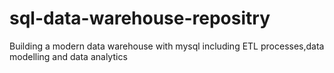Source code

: # sql-data-warehouse-repositry
Building a modern data warehouse with mysql including ETL processes,data modelling and data analytics
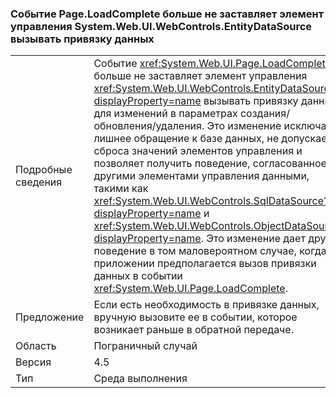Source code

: ### <a name="pageloadcomplete-event-no-longer-causes-systemwebuiwebcontrolsentitydatasource-control-to-invoke-data-binding"></a>Событие Page.LoadComplete больше не заставляет элемент управления System.Web.UI.WebControls.EntityDataSource вызывать привязку данных

|   |   |
|---|---|
|Подробные сведения|Событие <xref:System.Web.UI.Page.LoadComplete> больше не заставляет элемент управления <xref:System.Web.UI.WebControls.EntityDataSource?displayProperty=name> вызывать привязку данных для изменений в параметрах создания/обновления/удаления. Это изменение исключает лишнее обращение к базе данных, не допускает сброса значений элементов управления и позволяет получить поведение, согласованное с другими элементами управления данными, такими как <xref:System.Web.UI.WebControls.SqlDataSource?displayProperty=name> и <xref:System.Web.UI.WebControls.ObjectDataSource?displayProperty=name>. Это изменение дает другое поведение в том маловероятном случае, когда в приложении предполагается вызов привязки данных в событии <xref:System.Web.UI.Page.LoadComplete>.|
|Предложение|Если есть необходимость в привязке данных, вручную вызовите ее в событии, которое возникает раньше в обратной передаче.|
|Область|Пограничный случай|
|Версия|4.5|
|Тип|Среда выполнения|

++++++++

== What you need to do ==
Write out the whole listing above exactly, minus images.

== Exercise response ==
Source code

: # sql-data-warehouse-repositry
Building a modern data warehouse with mysql including ETL processes,data modelling and data analytics
Source code

: ### <a name="pageloadcomplete-event-no-longer-causes-systemwebuiwebcontrolsentitydatasource-control-to-invoke-data-binding"></a>Событие Page.LoadComplete больше не заставляет элемент управления System.Web.UI.WebControls.EntityDataSource вызывать привязку данных

|   |   |
|---|---|
|Подробные сведения|Событие <xref:System.Web.UI.Page.LoadComplete> больше не заставляет элемент управления <xref:System.Web.UI.WebControls.EntityDataSource?displayProperty=name> вызывать привязку данных для изменений в параметрах создания/обновления/удаления. Это изменение исключает лишнее обращение к базе данных, не допускает сброса значений элементов управления и позволяет получить поведение, согласованное с другими элементами управления данными, такими как <xref:System.Web.UI.WebControls.SqlDataSource?displayProperty=name> и <xref:System.Web.UI.WebControls.ObjectDataSource?displayProperty=name>. Это изменение дает другое поведение в том маловероятном случае, когда в приложении предполагается вызов привязки данных в событии <xref:System.Web.UI.Page.LoadComplete>.|
|Предложение|Если есть необходимость в привязке данных, вручную вызовите ее в событии, которое возникает раньше в обратной передаче.|
|Область|Пограничный случай|
|Версия|4.5|
|Тип|Среда выполнения|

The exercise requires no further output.